Lorsque les parties se sont exprimées de manière concordante (échange de manifestations de volonté concordantes; übereinstimmende Willenserklärungen), qu’elles se sont effectivement comprises et, partant, ont voulu se lier, il y a accord de fait ( tatsächlicher Konsens); si au contraire, alors qu’elles se sont comprises, elles ne sont pas parvenues à s’entendre, ce dont elles étaient d’emblée conscientes, il y a un désaccord patent ( offener Dissens) et le contrat n’est pas conclu (ATF 144 III 93 consid. 5.2.1).
Subsidiairement, si les parties se sont exprimées de manière concordante, mais que l’une ou les deux n’ont pas compris la volonté interne de l’autre, ce dont elles n’étaient pas conscientes dès le début, il y a désaccord latent ( versteckter Dissens) et le contrat est conclu dans le sens objectif que l’on peut donner à leurs déclarations de volonté selon le principe de la confiance; en pareil cas, l’accord est de droit (ou normatif) (ATF 144 III 93 consid. 5.2.1; 123 III 35 consid. 2b; arrêt 4A_269/2022 du 5 octobre 2022 consid. 3.1.2 et les arrêts cités).

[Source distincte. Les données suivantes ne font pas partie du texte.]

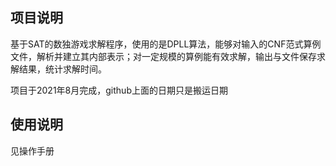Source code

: ## 项目说明

基于SAT的数独游戏求解程序，使用的是DPLL算法，能够对输入的CNF范式算例文件，解析并建立其内部表示；对一定规模的算例能有效求解，输出与文件保存求解结果，统计求解时间。

项目于2021年8月完成，github上面的日期只是搬运日期

## 使用说明

见操作手册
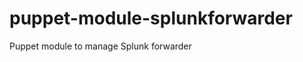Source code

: puppet-module-splunkforwarder
=============================

Puppet module to manage Splunk forwarder
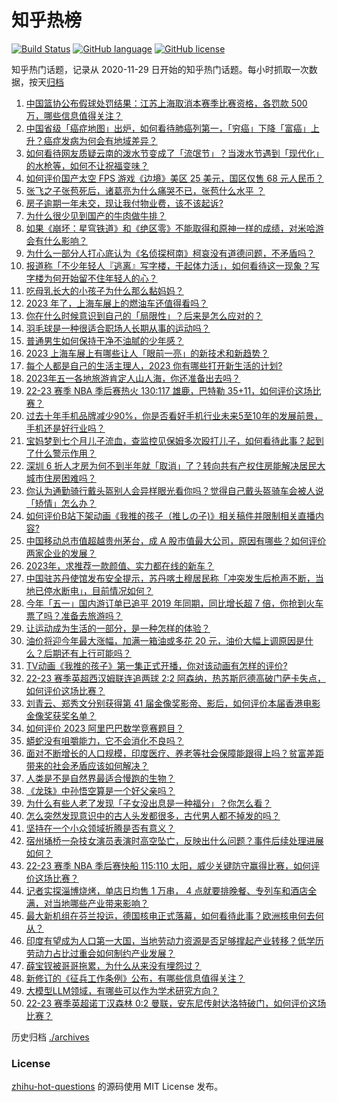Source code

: # 知乎热榜
[![Build Status](https://github.com/ToWeLong/zhihu-hot-questions/workflows/CI/badge.svg)](https://github.com/ToWeLong/zhihu-hot-questions/actions)
[![GitHub language](https://img.shields.io/badge/language-golang-orange.svg)](https://golang.org/)
[![GitHub license](https://img.shields.io/github/license/ToWeLong/zhihu-hot-questions)](https://github.com/ToWeLong/zhihu-hot-questions/blob/main/LICENSE)

知乎热门话题，记录从 2020-11-29 日开始的知乎热门话题。每小时抓取一次数据，按天[归档](./archives)

<!-- BEGIN -->

1. [中国篮协公布假球处罚结果：江苏上海取消本赛季比赛资格，各罚款 500 万，哪些信息值得关注？](https://www.zhihu.com/question/596044084)
1. [中国省级「癌症地图」出炉，如何看待肺癌列第一，「穷癌」下降「富癌」上升？癌症发病为何会有地域差异？](https://www.zhihu.com/question/593010173)
1. [如何看待网友质疑云南的泼水节变成了「流氓节」？当泼水节遇到「现代化」的水枪等，如何不让祝福变味？](https://www.zhihu.com/question/595865203)
1. [如何评价国产太空 FPS 游戏《边境》美区 25 美元，国区仅售 68 元人民币？](https://www.zhihu.com/question/594497862)
1. [张飞之子张苞死后，诸葛亮为什么痛哭不已，张苞什么水平 ？](https://www.zhihu.com/question/464581905)
1. [房子逾期一年未交，现让我付物业费，该不该起诉?](https://www.zhihu.com/question/593280972)
1. [为什么很少见到国产的牛肉做牛排？](https://www.zhihu.com/question/334930479)
1. [如果《崩坏：星穹铁道》和《绝区零》不能取得和原神一样的成绩，对米哈游会有什么影响？](https://www.zhihu.com/question/595160561)
1. [为什么一部分人打心底认为《名侦探柯南》柯哀没有道德问题，不矛盾吗？](https://www.zhihu.com/question/595361362)
1. [报道称「不少年轻人『逃离』写字楼，干起体力活」，如何看待这一现象？写字楼为何开始留不住年轻人的心？](https://www.zhihu.com/question/596040057)
1. [吃母乳长大的小孩子为什么那么黏妈妈？](https://www.zhihu.com/question/593366166)
1. [2023 年了，上海车展上的燃油车还值得看吗？](https://www.zhihu.com/question/594209740)
1. [你在什么时候意识到自己的「局限性」？后来是怎么应对的？](https://www.zhihu.com/question/449660946)
1. [羽毛球是一种很适合职场人长期从事的运动吗？](https://www.zhihu.com/question/594613813)
1. [普通男生如何保持干净不油腻的少年感？](https://www.zhihu.com/question/595204393)
1. [2023 上海车展上有哪些让人「眼前一亮」的新技术和新趋势？](https://www.zhihu.com/question/594726718)
1. [每个人都是自己的生活主理人，2023 你有哪些打开新生活的计划?](https://www.zhihu.com/question/595519941)
1. [2023年五一各地旅游肯定人山人海，你还准备出去吗？](https://www.zhihu.com/question/592732513)
1. [22-23 赛季 NBA 季后赛热火 130:117 雄鹿，巴特勒 35+11，如何评价这场比赛？](https://www.zhihu.com/question/596010671)
1. [过去十年手机品牌减少90%，你是否看好手机行业未来5至10年的发展前景，手机还是好行业吗？](https://www.zhihu.com/question/596042427)
1. [宝妈梦到七个月儿子流血，查监控见保姆多次殴打儿子，如何看待此事？起到了什么警示作用？](https://www.zhihu.com/question/595930360)
1. [深圳 6 折人才房为何不到半年就「取消」了？转向共有产权住房能解决居民大城市住房困难吗？](https://www.zhihu.com/question/595228568)
1. [你认为通勤骑行戴头盔别人会异样眼光看你吗？觉得自己戴头盔骑车会被人说「矫情」怎么办？](https://www.zhihu.com/question/594798633)
1. [如何评价B站下架动画《我推的孩子（推しの子)》相关稿件并限制相关直播内容?](https://www.zhihu.com/question/595639825)
1. [中国移动总市值超越贵州茅台，成 A 股市值最大公司，原因有哪些？如何评价两家企业的发展？](https://www.zhihu.com/question/596047532)
1. [2023年，求推荐一款颜值、实力都在线的新车？](https://www.zhihu.com/question/594209616)
1. [中国驻苏丹使馆发布安全提示，苏丹喀土穆居民称「冲突发生后枪声不断，当地已停水断电」，目前情况如何？](https://www.zhihu.com/question/596031750)
1. [今年「五一」国内游订单已追平 2019 年同期，同比增长超 7 倍，你抢到火车票了吗？准备去旅游吗？](https://www.zhihu.com/question/595946824)
1. [让运动成为生活的一部分，是一种怎样的体验？](https://www.zhihu.com/question/594588781)
1. [油价将迎今年最大涨幅，加满一箱油或多花 20 元，油价大幅上调原因是什么？后期还有上行可能吗？](https://www.zhihu.com/question/596028576)
1. [TV动画《我推的孩子》第一集正式开播，你对该动画有怎样的评价?](https://www.zhihu.com/question/595259220)
1. [22-23 赛季英超西汉姆联连追两球 2:2 阿森纳，热苏斯厄德高破门萨卡失点，如何评价这场比赛？](https://www.zhihu.com/question/595963430)
1. [刘青云、郑秀文分别获得第 41 届金像奖影帝、影后，如何评价本届香港电影金像奖获奖名单？](https://www.zhihu.com/question/595998722)
1. [如何评价 2023 阿里巴巴数学竞赛题目？](https://www.zhihu.com/question/596006339)
1. [蟒蛇没有咀嚼能力，它不会消化不良吗？](https://www.zhihu.com/question/576460952)
1. [面对不断增长的人口规模，印度医疗、养老等社会保障能跟得上吗？贫富差距带来的社会矛盾应该如何解决？](https://www.zhihu.com/question/595634951)
1. [人类是不是自然界最适合慢跑的生物？](https://www.zhihu.com/question/595503263)
1. [《龙珠》中孙悟空算是一个好父亲吗？](https://www.zhihu.com/question/585073862)
1. [为什么有些人老了发现「子女没出息是一种福分」？你怎么看？](https://www.zhihu.com/question/594668461)
1. [怎么突然发现意识中的古人头发都很多，古代男人都不掉发的吗？](https://www.zhihu.com/question/595118134)
1. [坚持在一个小众领域折腾是否有意义？](https://www.zhihu.com/question/595958030)
1. [宿州埇桥一杂技女演员表演时高空坠亡，反映出什么问题？事件后续处理进展如何？](https://www.zhihu.com/question/595931999)
1. [22-23 赛季 NBA 季后赛快船 115:110 太阳，威少关键防守赢得比赛，如何评价这场比赛？](https://www.zhihu.com/question/596028376)
1. [记者实探淄博烧烤，单店日均售 1 万串， 4 点就要排晚餐、专列车和酒店全满，对当地哪些产业带来影响？](https://www.zhihu.com/question/595939876)
1. [最大新机组在芬兰投运，德国核电正式落幕，如何看待此事？欧洲核电何去何从？](https://www.zhihu.com/question/596030855)
1. [印度有望成为人口第一大国，当地劳动力资源是否足够撑起产业转移？低学历劳动力占比过重会如何制约产业发展？](https://www.zhihu.com/question/595637146)
1. [薛宝钗被哥哥拖累，为什么从来没有埋怨过？](https://www.zhihu.com/question/524351548)
1. [新修订的《征兵工作条例》公布，有哪些信息值得关注？](https://www.zhihu.com/question/595309486)
1. [大模型LLM领域，有哪些可以作为学术研究方向？](https://www.zhihu.com/question/595298808)
1. [22-23 赛季英超诺丁汉森林 0:2 曼联，安东尼传射达洛特破门，如何评价这场比赛？](https://www.zhihu.com/question/595991605)

<!-- END -->

历史归档 [./archives](./archives)


### License
[zhihu-hot-questions](https://github.com/towelong/zhihu-hot-questions) 的源码使用 MIT License 发布。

Dans un premier temps, le juge doit donc rechercher la réelle et commune intention des parties (interprétation subjective), le cas échéant empiriquement, sur la base d’indices. Constituent des indices en ce sens non seulement la teneur des déclarations de volonté – écrites ou orales -, mais encore le contexte général, soit toutes les circonstances permettant de découvrir la volonté réelle des parties, qu’il s’agisse de déclarations antérieures à la conclusion du contrat ou de faits postérieurs à celle-ci, en particulier le comportement ultérieur des parties établissant quelles étaient à l’époque les conceptions des contractants eux-mêmes (ATF 144 III 93 consid. 5.2.2 et les arrêts cités).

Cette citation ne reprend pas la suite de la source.